Basically what you are doing is sending an electromagnetic wave down the wire. You excite the wave at the terminals and the wave travels along with electric and magnetic fields that oscillate with the frequency of the signal. The electric field exerts a force on the electrons in the wire, as does the magnetic field, due to the Lorentz force. These forces cause the electrons on the surface of the wire (with a good conductor the fields do not penetrate very deep into the wire, on a perfect conductor they do not penetrate at all) to oscillate locally, creating currents. These currents in turn create sinusoidal electric and magnetic fields. The secondary fields will in turn support the propagation and guiding of the original wave. Since the electric and magnetic fields simply oscillate sinusoidally about a fixed point, the electrons will oscillate as well. So for an AC signal, you are mainly propagating the electromagnetic wave, not the electrons down the wire.

 

[Bob S]

Signals are actually sent on two wires; one for the signal and the other for the return current. If you don't have a physical return wire, then the current will find a way back through the ground.

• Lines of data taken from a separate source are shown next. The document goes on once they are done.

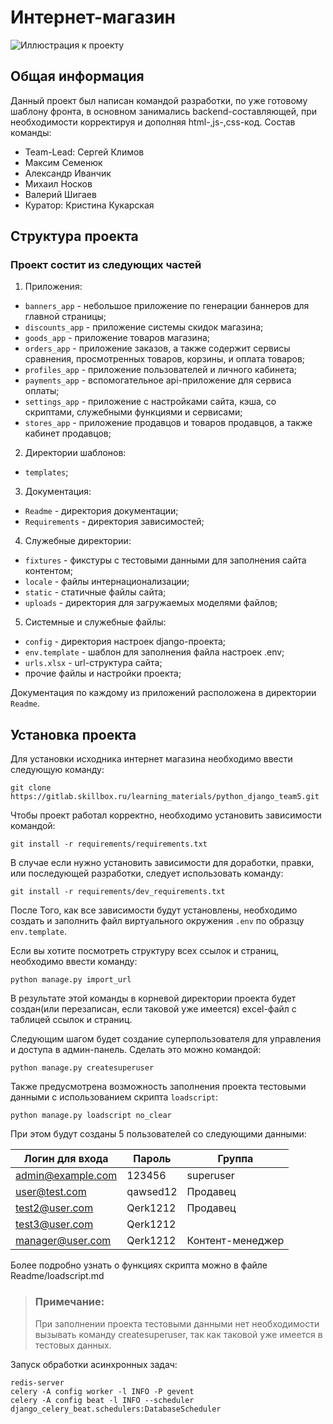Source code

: # Интернет-магазин
![Иллюстрация к проекту](static/assets/img/preview/main_page.jpg)
## Общая информация
Данный проект был написан командой разработки, по уже готовому шаблону фронта, в основном занимались backend-составляющей, при необходимости корректируя и дополняя html-,js-,css-код.
Состав команды:
 - Team-Lead: Сергей Климов
 - Максим Семенюк
 - Александр Иванчик
 - Михаил Носков
 - Валерий Шигаев
 - Куратор: Кристина Кукарская


## Структура проекта
### Проект состит из следующих частей
1. Приложения:
 - `banners_app` - небольшое приложение по генерации баннеров для главной страницы;
 - `discounts_app` - приложение системы скидок магазина;
 - `goods_app` - приложение товаров магазина;
 - `orders_app` - приложение заказов, а также содержит сервисы сравнения, просмотренных товаров, корзины, и оплата
   товаров;
 - `profiles_app` - приложение пользователей и личного кабинета;
 - `payments_app` - вспомогательное api-приложение для сервиса оплаты;
 - `settings_app` - приложение с настройками сайта, кэша, со скриптами, служебными функциями и сервисами;
 - `stores_app` - приложение продавцов и товаров продавцов, а также кабинет продавцов;
2. Директории шаблонов:
 - `templates`;
3. Документация:
 - `Readme` - директория документации;
 - `Requirements` - директория зависимостей;
4. Служебные директории:
 - `fixtures` - фикстуры с тестовыми данными для заполнения сайта контентом;
 - `locale` - файлы интернационализации;
 - `static` - статичные файлы сайта;
 - `uploads` - директория для загружаемых моделями файлов;
5. Системные и служебные файлы:
 - `config` - директория настроек django-проекта;
 - `env.template` - шаблон для заполнения файла настроек .env;
 - `urls.xlsx` - url-структура сайта;
 - прочие файлы и настройки проекта;

Документация по каждому из приложений расположена в директории `Readme`.

## Установка проекта
Для установки исходника интернет магазина необходимо ввести следующую команду:
```
git clone https://gitlab.skillbox.ru/learning_materials/python_django_team5.git
```
Чтобы проект работал корректно, необходимо установить зависимости командой:
```
git install -r requirements/requirements.txt
```
В случае если нужно установить зависимости для доработки, правки, или последующей разработки, следует использовать команду:
```
git install -r requirements/dev_requirements.txt
```
После Того, как все зависимости будут установлены, необходимо создать и заполнить файл виртуального окружения `.env` по образцу `env.template`.

Если вы хотите посмотреть структуру всех ссылок и страниц, необходимо ввести команду:
```
python manage.py import_url
```
В результате этой команды в корневой директории проекта будет создан(или перезаписан, если таковой уже имеется) excel-файл с таблицей ссылок и страниц.

Следующим шагом будет создание суперпользователя для управления и доступа в админ-панель. Сделать это можно командой:
```
python manage.py createsuperuser
```
Также предусмотрена возможность заполнения проекта тестовыми данными с использованием скрипта `loadscript`:
```
python manage.py loadscript no_clear
```
При этом будут созданы 5 пользователей со следующими данными:

Логин для входа        | Пароль | Группа |
-----------------|-----------------|---------------|
admin@example.com  |   123456   |   superuser|
user@test.com     |   qawsed12   |    Продавец|
test2@user.com      |   Qerk1212   |    Продавец|
test3@user.com      |   Qerk1212   |               |
manager@user.com      |   Qerk1212   |      Контент-менеджер|

Более подробно узнать о функциях скрипта можно в файле Readme/loadscript.md 
> ### Примечание:
> При заполнении проекта тестовыми данными нет необходимости вызывать команду createsuperuser, так как таковой уже имеется в тестовых данных. 

Запуск обработки асинхронных задач:
```
redis-server
celery -A config worker -l INFO -P gevent
celery -A config beat -l INFO --scheduler django_celery_beat.schedulers:DatabaseScheduler
```
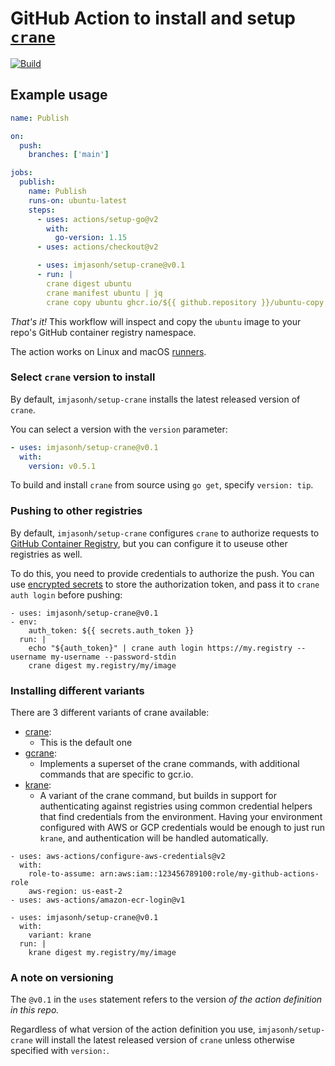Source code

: # GitHub Action to install and setup [`crane`](https://github.com/google/go-containerregistry/cmd/crane/README.md)

[![Build](https://github.com/imjasonh/setup-crane/actions/workflows/use-action.yaml/badge.svg)](https://github.com/imjasonh/setup-crane/actions/workflows/use-action.yaml)

## Example usage

```yaml
name: Publish

on:
  push:
    branches: ['main']

jobs:
  publish:
    name: Publish
    runs-on: ubuntu-latest
    steps:
      - uses: actions/setup-go@v2
        with:
          go-version: 1.15
      - uses: actions/checkout@v2

      - uses: imjasonh/setup-crane@v0.1
      - run: |
        crane digest ubuntu
        crane manifest ubuntu | jq
        crane copy ubuntu ghcr.io/${{ github.repository }}/ubuntu-copy
```

_That's it!_ This workflow will inspect and copy the `ubuntu` image to your repo's GitHub container registry namespace.

The action works on Linux and macOS [runners](https://docs.github.com/en/actions/using-github-hosted-runners/about-github-hosted-runners).

### Select `crane` version to install

By default, `imjasonh/setup-crane` installs the latest released version of `crane`.

You can select a version with the `version` parameter:

```yaml
- uses: imjasonh/setup-crane@v0.1
  with:
    version: v0.5.1
```

To build and install `crane` from source using `go get`, specify `version: tip`.

### Pushing to other registries

By default, `imjasonh/setup-crane` configures `crane` to authorize requests to [GitHub Container Registry](https://ghcr.io), but you can configure it to useuse other registries as well.

To do this, you need to provide credentials to authorize the push.
You can use [encrypted secrets](https://docs.github.com/en/actions/reference/encrypted-secrets) to store the authorization token, and pass it to `crane auth login` before pushing:

```
- uses: imjasonh/setup-crane@v0.1
- env:
    auth_token: ${{ secrets.auth_token }}
  run: |
    echo "${auth_token}" | crane auth login https://my.registry --username my-username --password-stdin
    crane digest my.registry/my/image
```

### Installing different variants

There are 3 different variants of crane available:

- [crane](https://github.com/google/go-containerregistry/tree/main/cmd/crane):
    - This is the default one
- [gcrane](https://github.com/google/go-containerregistry/tree/main/cmd/gcrane):
    - Implements a superset of the crane commands, with additional commands that are specific to gcr.io.
- [krane](https://github.com/google/go-containerregistry/tree/main/cmd/krane):
    - A variant of the crane command, but builds in support for authenticating against registries using common
      credential helpers that find credentials from the environment. Having your environment configured with AWS or GCP
      credentials would be enough to just run `krane`, and authentication will be handled automatically.

```
- uses: aws-actions/configure-aws-credentials@v2
  with:
    role-to-assume: arn:aws:iam::123456789100:role/my-github-actions-role
    aws-region: us-east-2
- uses: aws-actions/amazon-ecr-login@v1

- uses: imjasonh/setup-crane@v0.1
  with:  
    variant: krane
  run: |
    krane digest my.registry/my/image
```

### A note on versioning

The `@v0.1` in the `uses` statement refers to the version _of the action definition in this repo._

Regardless of what version of the action definition you use, `imjasonh/setup-crane` will install the latest released version of `crane` unless otherwise specified with `version:`.

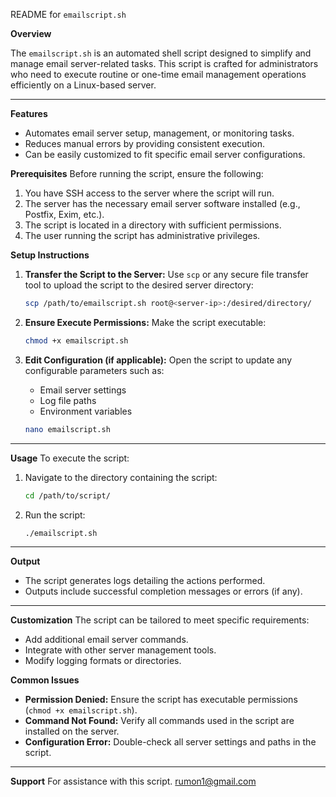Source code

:  README for `emailscript.sh`


 **Overview**

The `emailscript.sh` is an automated shell script designed to simplify and manage email server-related tasks. This script is crafted for administrators who need to execute routine or one-time email management operations efficiently on a Linux-based server.

---

**Features**
- Automates email server setup, management, or monitoring tasks.
- Reduces manual errors by providing consistent execution.
- Can be easily customized to fit specific email server configurations.

 **Prerequisites**
Before running the script, ensure the following:
1. You have SSH access to the server where the script will run.
2. The server has the necessary email server software installed (e.g., Postfix, Exim, etc.).
3. The script is located in a directory with sufficient permissions.
4. The user running the script has administrative privileges.

 **Setup Instructions**

1. **Transfer the Script to the Server:**
   Use `scp` or any secure file transfer tool to upload the script to the desired server directory:
   ```bash
   scp /path/to/emailscript.sh root@<server-ip>:/desired/directory/
   ```

2. **Ensure Execute Permissions:**
   Make the script executable:
   ```bash
   chmod +x emailscript.sh
   ```

3. **Edit Configuration (if applicable):**
   Open the script to update any configurable parameters such as:
   - Email server settings
   - Log file paths
   - Environment variables
   ```bash
   nano emailscript.sh
   ```

---

**Usage**
To execute the script:
1. Navigate to the directory containing the script:
   ```bash
   cd /path/to/script/
   ```
2. Run the script:
   ```bash
   ./emailscript.sh
   ```

---

**Output**
- The script generates logs detailing the actions performed.
- Outputs include successful completion messages or errors (if any).

---

 **Customization**
The script can be tailored to meet specific requirements:
- Add additional email server commands.
- Integrate with other server management tools.
- Modify logging formats or directories.



 **Common Issues**
- **Permission Denied:** Ensure the script has executable permissions (`chmod +x emailscript.sh`).
- **Command Not Found:** Verify all commands used in the script are installed on the server.
- **Configuration Error:** Double-check all server settings and paths in the script.

---

**Support**
For assistance with this script. rumon1@gmail.com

If you are sending (conducting) a signal through the wire:
There is a voltage gradient along the wire and a current in the wire. Per convention, electrons move in the opposite direction to the current. The current is dQ/dt, which means that charges are moving across a point in the wire, but not how many and fast individual electrons are moving..The instantaneous current is proportional to the voltage gradient along the wire. If this is in air, the signal travels at the speed of light (1/sqrt(permittivity times permeability of free space)). The ratio of the voltage and current is the impedance, which is probably somewhere between 10 ohms and 377 ohms (impedance of free space). If the signal is terminated in a matching resistive load at the far end, the voltage waveform and the current waveform are in phase. The Poynting vector integral will give both the power flow and direction of the signal. The power, the E field and the H field, are both BETWEEN the wires and not IN the wires.

Transmitting signal into space:
The wire is terminated so that there reflections at the ends and standing waves (both current and voltages) on the wire. If the wire circuit is a resonant antenna, the accelerated electrons radiate energy into space..

 

[xk4r]

Ok, that makes sense. At least I have a better idea to follow now. Before I didnt really know how to ask the question but I got the answer that I wanted. Thanks.